Founded on an industry-wide consensus that the U.S. must find ways to reduce carbon emissions from power generation using coal, The Carbon Reduction Technology Bridge Act of 2008 establishes tax incentives and a new bond program to promote increased efficiency as well as carbon capture and sequestration (CCS) technology.
“Given the carbon-reduction targets some in Congress have proposed for 2030 and beyond, lawmakers need to take some immediate steps to help deliver the technology needed to get us there,” said Glenn English, CEO of the National Rural Electric Cooperative Association (NRECA).
Electric cooperatives own about five percent of the nation’s electric generation, and must add over 22,000 MW of capacity to keep up with rising electricity demand over the next ten years. Advanced clean coal technology that helps to reduce CO2 emissions will be crucial for meeting those increased capacity needs affordably and reliably. Yet scientists agree that carbon capture and sequestration (CCS) will not be available until 2020 at the earliest – even with major investments in research and development.
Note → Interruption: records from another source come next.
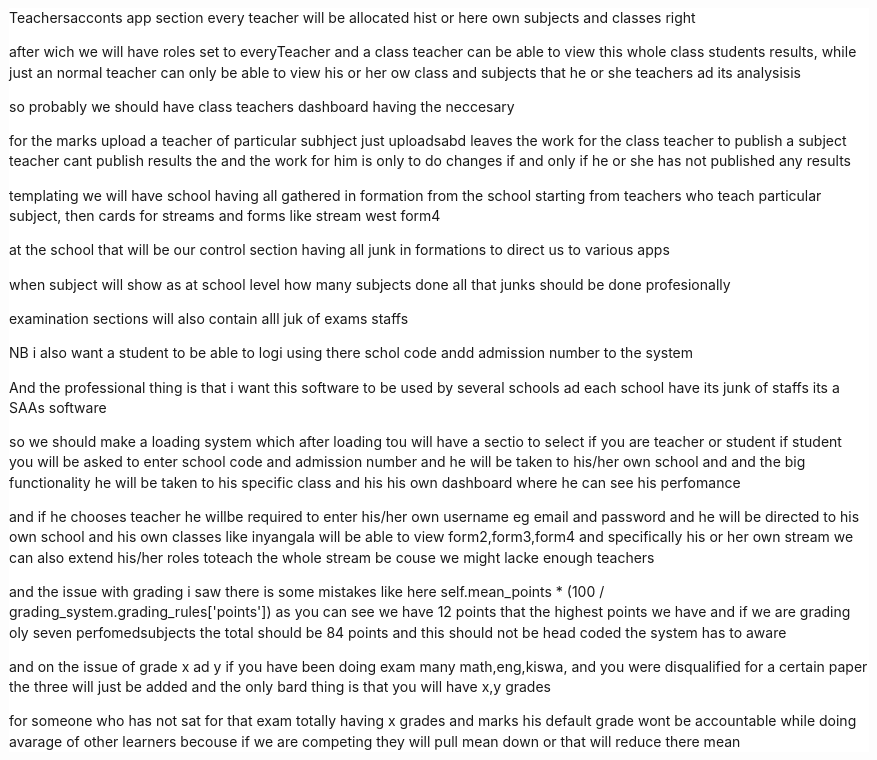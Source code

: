 Teachersacconts app section
every teacher will be allocated hist or here own subjects and classes right

after wich we will have roles set to everyTeacher 
and a class teacher can be able to view this whole class students results,
while just an normal teacher can only be able to view his or her ow class and subjects that he or she teachers ad its analysisis

so probably we should have class teachers dashboard  having the neccesary

for the marks upload a teacher of particular subhject just uploadsabd leaves the work for the class teacher to publish a subject teacher cant publish results the and the work for him is only to do
changes if and only if he or she has not published any results


templating we will have school having all gathered in formation from the school starting from teachers who teach particular subject, then cards for streams and forms like stream west form4

at the school that will be our control section having all junk in formations to direct us to various apps

when  subject will show as at school level how many subjects done all that junks should be done profesionally 

examination sections will also contain alll juk of exams staffs 


NB i also want a student to be able to logi using there schol code andd admission number to the system

And the professional thing is that i want this software to be used by several schools ad each school have its junk of staffs 
its a SAAs software 

so we should make a loading system which after loading tou will have a sectio  to select if you are teacher or student if student you will be asked to enter school code and admission number and he will be taken to his/her own school and and the big functionality he will be taken to his specific class and his his own dashboard where he can see his perfomance 

and if he chooses teacher  he willbe required to enter his/her own username eg email and password and he will be directed to his own school and his own classes like inyangala will be able to view form2,form3,form4 and specifically his or her own stream we can also extend his/her roles toteach the whole stream be couse we might lacke enough  teachers 

and the issue with grading i saw there is some mistakes like   here self.mean_points * (100 / grading_system.grading_rules['points'])
as you can see we have  12 points that the highest points we have and if we are grading oly seven perfomedsubjects  the total should be 84 points and this should not be head coded the system has to aware 

and on the issue of grade x ad y if you have been doing exam many math,eng,kiswa, and you were disqualified for a certain paper the three will just be added and the only bard thing is that you will have x,y grades

for someone who has not sat for that exam totally having x grades and marks his default grade wont be accountable while doing avarage of other learners becouse if we are competing they will pull mean down or that will reduce there mean 

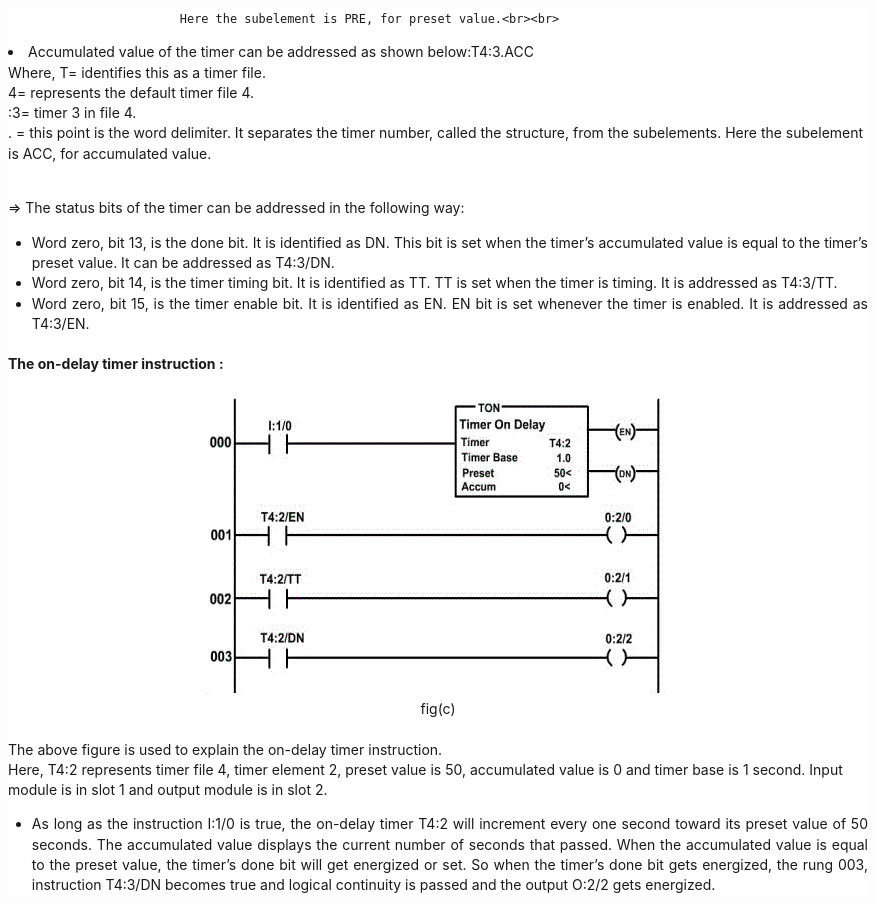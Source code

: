                             Here the subelement is PRE, for preset value.<br><br>
</li>
<li>Accumulated value of the timer can be addressed as shown below:T4:3.ACC <br>
            Where, T= identifies this as a timer file. <br>
                         4= represents the default timer file 4.<br>
                        :3= timer 3 in file 4. <br>
                        . = this point is the word delimiter. It separates the timer number, called the structure, from the subelements.
                            Here the subelement is ACC, for accumulated value. <br><br>
</li>
</ol>

&#8658; The status bits of the timer can be addressed in the following way:
<ul type=disc style="text-align: justify;">
<li>Word zero, bit 13, is the done bit. It is identified as DN.
  This bit is set when the timer’s accumulated value is
   equal to the timer’s preset value. It can be addressed as
   T4:3/DN.        </li>
<li>Word zero, bit 14, is the timer timing bit. It is identified
   as TT. TT is set when the timer is timing. It is
   addressed as T4:3/TT. </li>
<li> Word zero, bit 15, is the timer enable bit. It is identified
   as EN. EN bit is set whenever the timer is enabled. It is
     addressed as T4:3/EN. </li>
</ul>

#### The on-delay timer instruction :
<center>
<img src="images/timer/c.gif" style="height:301px; width:471px"></center>
<center>fig(c)</center><br>
The above figure is used to explain the on-delay timer instruction.<br>
Here, T4:2 represents timer file 4, timer element 2, preset value is 50, accumulated value is 0 and timer base is 1 second.
Input module is in slot 1 and output module is in slot 2. <br>

<ul type=disc style="text-align: justify;">
<li>As long as the instruction I:1/0 is true, the on-delay timer T4:2 will increment every one second toward its preset value
 of 50 seconds. The accumulated value displays the current number of seconds that passed. When the accumulated value
 is equal to the preset value, the timer’s done bit will get energized or set. So when the timer’s done bit gets energized, the
 rung 003, instruction T4:3/DN becomes true and logical continuity is passed and the output O:2/2 gets energized. </li>
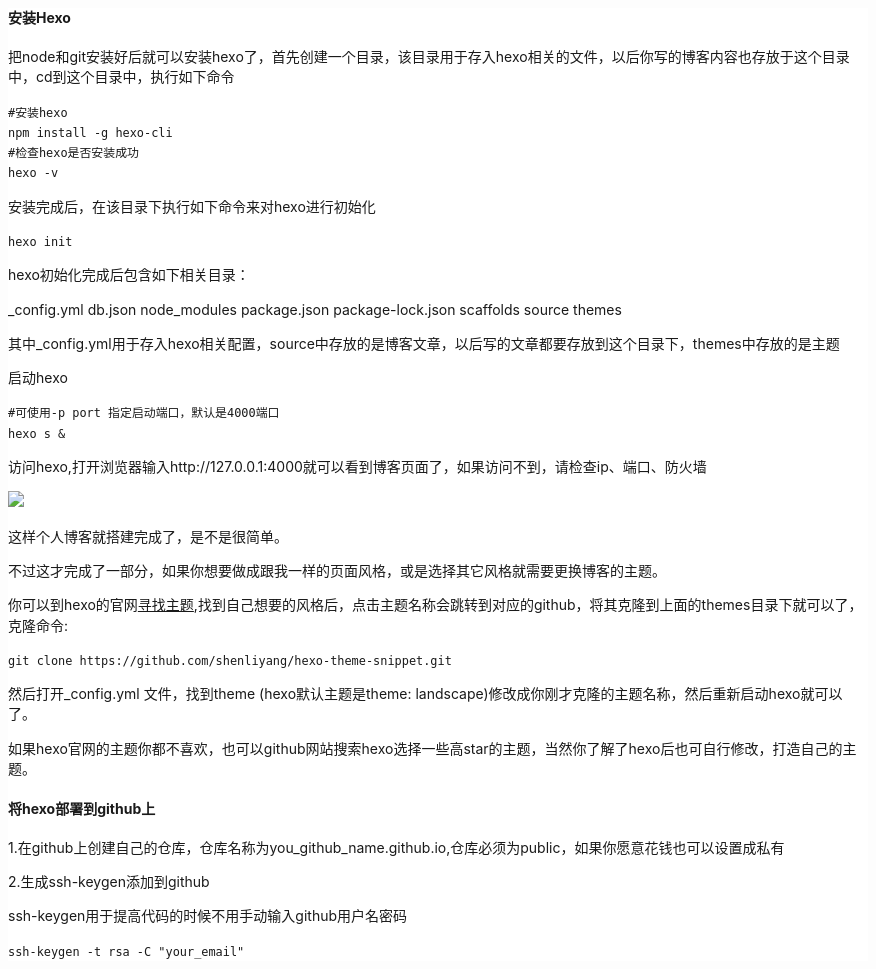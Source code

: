 
#### <span id="env_4">安装Hexo</span>

把node和git安装好后就可以安装hexo了，首先创建一个目录，该目录用于存入hexo相关的文件，以后你写的博客内容也存放于这个目录中，cd到这个目录中，执行如下命令

```shell
#安装hexo
npm install -g hexo-cli
#检查hexo是否安装成功
hexo -v
```

安装完成后，在该目录下执行如下命令来对hexo进行初始化

```shell
hexo init
```

hexo初始化完成后包含如下相关目录：

_config.yml  db.json  node_modules  package.json  package-lock.json  scaffolds  source  themes

其中_config.yml用于存入hexo相关配置，source中存放的是博客文章，以后写的文章都要存放到这个目录下，themes中存放的是主题

启动hexo

```shell
#可使用-p port 指定启动端口，默认是4000端口
hexo s &
```

访问hexo,打开浏览器输入http://127.0.0.1:4000就可以看到博客页面了，如果访问不到，请检查ip、端口、防火墙

![](https://raw.githubusercontent.com/aiceflower/assets/master/img/hexo/hexo_init_page.png)

这样个人博客就搭建完成了，是不是很简单。

不过这才完成了一部分，如果你想要做成跟我一样的页面风格，或是选择其它风格就需要更换博客的主题。

你可以到hexo的官网[寻找主题](https://hexo.io/themes/),找到自己想要的风格后，点击主题名称会跳转到对应的github，将其克隆到上面的themes目录下就可以了，克隆命令:

```shell
git clone https://github.com/shenliyang/hexo-theme-snippet.git
```

然后打开_config.yml 文件，找到theme (hexo默认主题是theme: landscape)修改成你刚才克隆的主题名称，然后重新启动hexo就可以了。

如果hexo官网的主题你都不喜欢，也可以github网站搜索hexo选择一些高star的主题，当然你了解了hexo后也可自行修改，打造自己的主题。

#### 将hexo部署到github上

1.在github上创建自己的仓库，仓库名称为you_github_name.github.io,仓库必须为public，如果你愿意花钱也可以设置成私有

2.生成ssh-keygen添加到github

ssh-keygen用于提高代码的时候不用手动输入github用户名密码

```shell
ssh-keygen -t rsa -C "your_email"
```
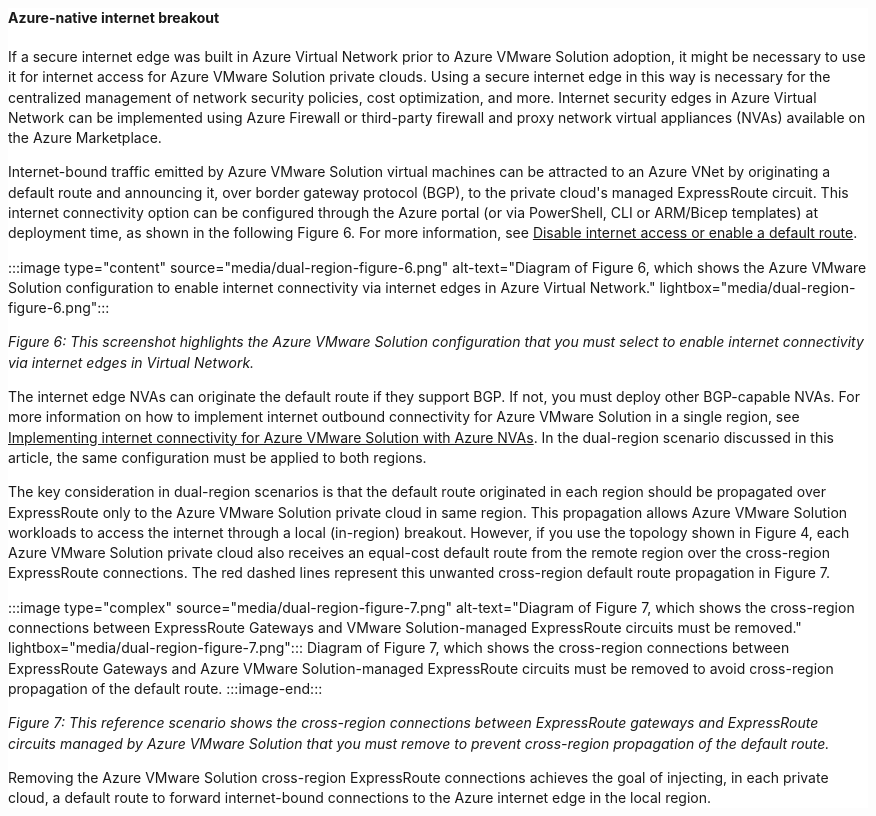 #### Azure-native internet breakout

If a secure internet edge was built in Azure Virtual Network prior to Azure VMware Solution adoption, it might be necessary to use it for internet access for Azure VMware Solution private clouds. Using a secure internet edge in this way is necessary for the centralized management of network security policies, cost optimization, and more. Internet security edges in Azure Virtual Network can be implemented using Azure Firewall or third-party firewall and proxy network virtual appliances (NVAs) available on the Azure Marketplace.

Internet-bound traffic emitted by Azure VMware Solution virtual machines can be attracted to an Azure VNet by originating a default route and announcing it, over border gateway protocol (BGP), to the private cloud's managed ExpressRoute circuit. This internet connectivity option can be configured through the Azure portal (or via PowerShell, CLI or ARM/Bicep templates) at deployment time, as shown in the following Figure 6. For more information, see [Disable internet access or enable a default route](/azure/azure-vmware/disable-internet-access).

:::image type="content" source="media/dual-region-figure-6.png" alt-text="Diagram of Figure 6, which shows the Azure VMware Solution configuration to enable internet connectivity via internet edges in Azure Virtual Network." lightbox="media/dual-region-figure-6.png":::

*Figure 6: This screenshot highlights the Azure VMware Solution configuration that you must select to enable internet connectivity via internet edges in Virtual Network.*

The internet edge NVAs can originate the default route if they support BGP. If not, you must deploy other BGP-capable NVAs. For more information on how to implement internet outbound connectivity for Azure VMware Solution in a single region, see [Implementing internet connectivity for Azure VMware Solution with Azure NVAs](https://github.com/Azure/Enterprise-Scale-for-AVS/tree/main/BrownField/Networking/Step-By-Step-Guides/Implementing%20internet%20connectivity%20for%20AVS%20with%20Azure%20NVAs). In the dual-region scenario discussed in this article, the same configuration must be applied to both regions.

The key consideration in dual-region scenarios is that the default route originated in each region should be propagated over ExpressRoute only to the Azure VMware Solution private cloud in same region. This propagation allows Azure VMware Solution workloads to access the internet through a local (in-region) breakout. However, if you use the topology shown in Figure 4, each Azure VMware Solution private cloud also receives an equal-cost default route from the remote region over the cross-region ExpressRoute connections. The red dashed lines represent this unwanted cross-region default route propagation in Figure 7.

:::image type="complex" source="media/dual-region-figure-7.png" alt-text="Diagram of Figure 7, which shows the cross-region connections between ExpressRoute Gateways and VMware Solution-managed ExpressRoute circuits must be removed." lightbox="media/dual-region-figure-7.png":::
   Diagram of Figure 7, which shows the cross-region connections between ExpressRoute Gateways and Azure VMware Solution-managed ExpressRoute circuits must be removed to avoid cross-region propagation of the default route.
:::image-end:::

*Figure 7: This reference scenario shows the cross-region connections between ExpressRoute gateways and ExpressRoute circuits managed by Azure VMware Solution that you must remove to prevent cross-region propagation of the default route.*

Removing the Azure VMware Solution cross-region ExpressRoute connections achieves the goal of injecting, in each private cloud, a default route to forward internet-bound connections to the Azure internet edge in the local region.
A significant technology “push” is needed to make environmental technologies like CCS commercially feasible.
Clean Coal Energy Bonds -- A clean coal bond, modeled on the Clean Renewable Energy Bonds program, is provided for electric cooperatives and public power systems under the bill. The Bonds act as low-interest loans. The co-op would sell the bond and then repay principal to the bondholder over the life of the bond. The federal government provides the bondholder with a tax credit in lieu of the co-op paying interest on the bond. $5 billion in bonding authority is available until expended.
Co-ops may utilize the bonds to finance any qualified projects described in the bill, including:
- Efficiency improvements to existing plants
- Closed-loop biomass facilities that co-fire with coal
- New efficient coal plants with carbon capture and storage
- Carbon capture and storage equipment on existing or new facilities
For investor-owned utilities, the bill offers tax incentives for these programs and, in addition, a “carbon reduction tax credit” to reward sequestration of CO2. The credit is $30 per metric ton of CO2 stored in a geological formation; $20 per metric ton if transferred to the U.S. Government and $15 per metric ton if injected in an oil and gas pipeline for enhanced oil recovery.